When selling assets, the university must pay the same fees and charges as any other investor. Because of the large amount of funds — funds used to continue and promote school operations — it is understandably difficult for university financial staff to sell these assets.
Someone made a valid argument that by putting pressure on companies to stop doing business in South Africa, the people the protesters tried to help would only be punished further. After all, companies provide jobs and income. In a country with high unemployment and low wages, any job can help. In addition, many American companies have established policies to ensure that South Africans of all races can work under fair employment conditions and receive equal pay. If these companies leave the country, how can the poor and the oppressed hope to improve their lives?

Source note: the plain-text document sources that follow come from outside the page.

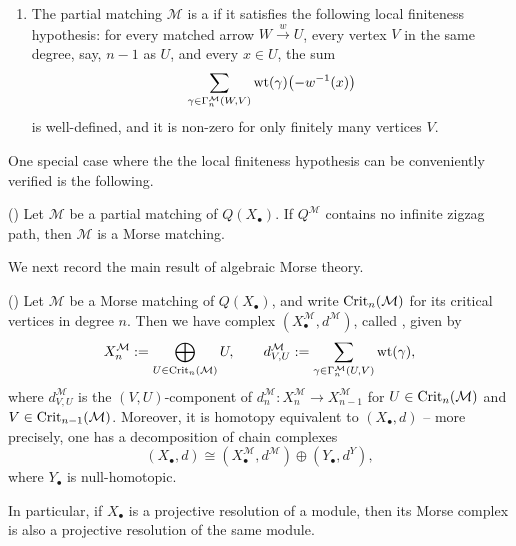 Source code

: \documentclass[a4paper,leqno]{amsart}
\begin{document}
\begin{dfn}
\begin{enumerate}
\item The partial matching $\mathcal M$ is a  if it satisfies the following local finiteness hypothesis: for every matched arrow $W\xrightarrow{w}U$, every vertex $V$ in the same degree, say, $n-1$ as $U$, and every $x\in U$, the sum
\[
 \sum_{\gamma\in\Gamma_n^{\mathcal M}(W,V)}
 \weight(\gamma)\bigl(-w^{-1}(x)\bigr)
\]
is well-defined, and it is non-zero for only finitely many vertices $V$.
\end{enumerate}
\end{dfn}

One special case where the the local finiteness hypothesis  can be conveniently verified is the following.

\begin{prop}\textnormal{(\cite[Proposition~3.2]{CLZ26})}
\label{prop:morse-sufficient-condition}
Let $\mathcal M$ be a partial matching of $Q(X_\bullet)$.  If $Q^{\mathcal M}$ contains no infinite zigzag path, then $\mathcal M$ is a Morse matching.
\end{prop}

We next record the main result of algebraic Morse theory.

\begin{thm}\textnormal{(\cite[Theorem~3.3]{CLZ26})}
\label{thm:algebraic-morse}
Let $\mathcal M$ be a Morse matching of $Q(X_\bullet)$, and write $\Crit_n(\mathcal M)$ for its critical vertices in degree $n$.  Then we have complex $(X_\bullet^{\mathcal{M}},d^{\mathcal{M}})$, called , given by
\[
 X_n^{\mathcal M}
 :=\bigoplus_{U\in\Crit_n(\mathcal M)}U,  \qquad d_{V,U}^{\mathcal M}
 :=\sum_{\gamma\in\Gamma_n^{\mathcal M}(U,V)} \weight(\gamma),
\]
where $d^{\mathcal{M}}_{V,U}$ is the $(V,U)$-component of $d_n^{\mathcal{M}}:X_n^{\mathcal{M}}\to X_{n-1}^{\mathcal{M}}$ for $U\in\Crit_n(\mathcal M)$ and $V\in\Crit_{n-1}(\mathcal M)$.
Moreover, it is homotopy equivalent to $(X_\bullet,d)$ -- more precisely, one has a decomposition of chain complexes
\[
 (X_\bullet,d)\cong
 (X_\bullet^{\mathcal M},d^{\mathcal M})
 \oplus(Y_\bullet,d^Y),
\]
where $Y_\bullet$ is null-homotopic.
\end{thm}

In particular, if $X_\bullet$ is a projective resolution of a module, then its Morse complex is also a projective resolution of the same module.
\end{document}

In addition, many policymakers in colleges and universities believe that the purpose of schools is to educate students, not on corporate responsibility or political issues, or even issues of good faith like the abolition of apartheid.
Although there are strong arguments against divestment, many students continue to protest. Ultimately, university administrators see it as a student. Hampshire College was the first school to agree to divest its portfolio of companies operating in South Africa. By 1988, a total of 155 colleges had been at least partially divested.of
Although the roots of the divestment movement took root on American university campuses, other large entities soon sold their shares. By the end of this century, 90 cities, 22 counties, and 26 states had adopted some form of economic stance against the South African government.Therefore, many public pension funds are required to sell assets related to South Africa. The divestment campaign is also making progress in other countries. University-based divestment efforts may or may not immediately affect the South African economy, but they do raise awareness of apartheid. After the divestment movement became notorious, the US Congress was forced to pass a series of economic sanctions against the South African government.
From 1985 to 1990, more than 200 American companies severed all ties with South Africa, resulting in a loss of US$1 billion in direct investment in the United States. As companies, investors, and funds leave South Africa, South Africa is ravaged by capital flight. The South African currency rand depreciated sharply, and the inflation rate reached double digits. The economic situation and the resistance efforts of the victims under apartheid mean that the South African system must end.of
First, the various apartheid laws of apartheid have been cancelled. Then, blacks and other people of color gained the right to vote. In 1994, the country elected Nelson Mandela as the new president. The divestment campaign was not the only reason for the end of apartheid, but it was a major contributing factor.
Divestment outside South Africa
Since the successful end of apartheid in South Africa, divestment has been used and suggested as a tool to influence changes in other areas. A large-scale campaign was launched to require universities, investment groups, pension funds, and various government agencies to divest any stocks that do business with Sudan. The Sudanese government is related to the cruel violations of human rights in Darfur. Other groups have launched divestment campaigns against countries such as Iran, Syria and Israel, while groups such as the American Medical Association have called for a divestment campaign against the tobacco industry.
Although these movements have achieved varying degrees of success, it is certain that protests against divestment have become a way for protesters to influence the financial and economic situation to achieve their political goals.